Action item:
Produce the records again in full, exactly as shown below.

Records for this exercise:
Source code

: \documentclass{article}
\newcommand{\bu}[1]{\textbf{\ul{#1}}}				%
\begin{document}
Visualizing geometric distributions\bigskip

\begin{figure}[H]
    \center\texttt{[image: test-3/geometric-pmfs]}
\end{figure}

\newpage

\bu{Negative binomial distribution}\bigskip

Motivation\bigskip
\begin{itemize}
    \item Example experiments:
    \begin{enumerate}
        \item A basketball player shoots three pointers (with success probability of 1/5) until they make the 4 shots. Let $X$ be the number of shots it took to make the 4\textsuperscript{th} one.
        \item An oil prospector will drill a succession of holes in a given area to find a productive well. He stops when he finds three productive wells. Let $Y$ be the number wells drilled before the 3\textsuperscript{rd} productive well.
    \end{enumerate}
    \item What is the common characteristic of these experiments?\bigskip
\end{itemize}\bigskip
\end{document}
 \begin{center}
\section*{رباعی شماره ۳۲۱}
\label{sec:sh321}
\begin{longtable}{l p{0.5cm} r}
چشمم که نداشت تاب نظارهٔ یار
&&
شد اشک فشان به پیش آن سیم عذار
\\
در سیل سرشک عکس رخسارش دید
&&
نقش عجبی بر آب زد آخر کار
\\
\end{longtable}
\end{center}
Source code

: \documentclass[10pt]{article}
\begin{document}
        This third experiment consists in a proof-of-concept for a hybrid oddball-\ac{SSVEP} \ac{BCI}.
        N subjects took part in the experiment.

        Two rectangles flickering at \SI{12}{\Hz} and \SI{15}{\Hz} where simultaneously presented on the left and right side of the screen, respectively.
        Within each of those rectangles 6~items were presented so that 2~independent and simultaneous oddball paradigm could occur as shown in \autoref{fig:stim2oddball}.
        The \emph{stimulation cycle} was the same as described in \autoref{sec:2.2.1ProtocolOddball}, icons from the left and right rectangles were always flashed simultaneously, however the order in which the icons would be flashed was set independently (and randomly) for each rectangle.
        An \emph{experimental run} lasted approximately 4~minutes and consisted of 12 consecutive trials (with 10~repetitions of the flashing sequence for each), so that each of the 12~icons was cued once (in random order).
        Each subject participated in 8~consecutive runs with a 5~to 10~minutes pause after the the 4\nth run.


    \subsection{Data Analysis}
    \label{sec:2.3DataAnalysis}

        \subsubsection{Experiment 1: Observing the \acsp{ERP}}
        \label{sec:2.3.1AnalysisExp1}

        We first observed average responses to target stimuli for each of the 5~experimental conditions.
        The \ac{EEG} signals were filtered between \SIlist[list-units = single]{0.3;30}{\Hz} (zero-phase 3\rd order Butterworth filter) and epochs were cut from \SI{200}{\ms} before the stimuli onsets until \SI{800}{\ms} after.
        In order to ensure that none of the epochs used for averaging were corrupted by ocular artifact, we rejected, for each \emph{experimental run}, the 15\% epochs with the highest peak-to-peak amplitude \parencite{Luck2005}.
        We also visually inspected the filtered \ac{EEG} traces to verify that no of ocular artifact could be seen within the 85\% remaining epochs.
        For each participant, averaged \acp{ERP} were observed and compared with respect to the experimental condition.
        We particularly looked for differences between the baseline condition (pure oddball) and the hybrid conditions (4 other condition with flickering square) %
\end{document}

The completed task:
Source code

: \documentclass{article}
\newcommand{\bu}[1]{\textbf{\ul{#1}}}				%
\begin{document}
Visualizing geometric distributions\bigskip

\begin{figure}[H]
    \center\texttt{[image: test-3/geometric-pmfs]}
\end{figure}

\newpage

\bu{Negative binomial distribution}\bigskip

Motivation\bigskip
\begin{itemize}
    \item Example experiments:
    \begin{enumerate}
        \item A basketball player shoots three pointers (with success probability of 1/5) until they make the 4 shots. Let $X$ be the number of shots it took to make the 4\textsuperscript{th} one.
        \item An oil prospector will drill a succession of holes in a given area to find a productive well. He stops when he finds three productive wells. Let $Y$ be the number wells drilled before the 3\textsuperscript{rd} productive well.
    \end{enumerate}
    \item What is the common characteristic of these experiments?\bigskip
\end{itemize}\bigskip
\end{document}
 \begin{center}
\section*{رباعی شماره ۳۲۱}
\label{sec:sh321}
\begin{longtable}{l p{0.5cm} r}
چشمم که نداشت تاب نظارهٔ یار
&&
شد اشک فشان به پیش آن سیم عذار
\\
در سیل سرشک عکس رخسارش دید
&&
نقش عجبی بر آب زد آخر کار
\\
\end{longtable}
\end{center}
Source code

: \documentclass[10pt]{article}
\begin{document}
        This third experiment consists in a proof-of-concept for a hybrid oddball-\ac{SSVEP} \ac{BCI}.
        N subjects took part in the experiment.

        Two rectangles flickering at \SI{12}{\Hz} and \SI{15}{\Hz} where simultaneously presented on the left and right side of the screen, respectively.
        Within each of those rectangles 6~items were presented so that 2~independent and simultaneous oddball paradigm could occur as shown in \autoref{fig:stim2oddball}.
        The \emph{stimulation cycle} was the same as described in \autoref{sec:2.2.1ProtocolOddball}, icons from the left and right rectangles were always flashed simultaneously, however the order in which the icons would be flashed was set independently (and randomly) for each rectangle.
        An \emph{experimental run} lasted approximately 4~minutes and consisted of 12 consecutive trials (with 10~repetitions of the flashing sequence for each), so that each of the 12~icons was cued once (in random order).
        Each subject participated in 8~consecutive runs with a 5~to 10~minutes pause after the the 4\nth run.


    \subsection{Data Analysis}
    \label{sec:2.3DataAnalysis}

        \subsubsection{Experiment 1: Observing the \acsp{ERP}}
        \label{sec:2.3.1AnalysisExp1}

        We first observed average responses to target stimuli for each of the 5~experimental conditions.
        The \ac{EEG} signals were filtered between \SIlist[list-units = single]{0.3;30}{\Hz} (zero-phase 3\rd order Butterworth filter) and epochs were cut from \SI{200}{\ms} before the stimuli onsets until \SI{800}{\ms} after.
        In order to ensure that none of the epochs used for averaging were corrupted by ocular artifact, we rejected, for each \emph{experimental run}, the 15\% epochs with the highest peak-to-peak amplitude \parencite{Luck2005}.
        We also visually inspected the filtered \ac{EEG} traces to verify that no of ocular artifact could be seen within the 85\% remaining epochs.
        For each participant, averaged \acp{ERP} were observed and compared with respect to the experimental condition.
        We particularly looked for differences between the baseline condition (pure oddball) and the hybrid conditions (4 other condition with flickering square) %
\end{document}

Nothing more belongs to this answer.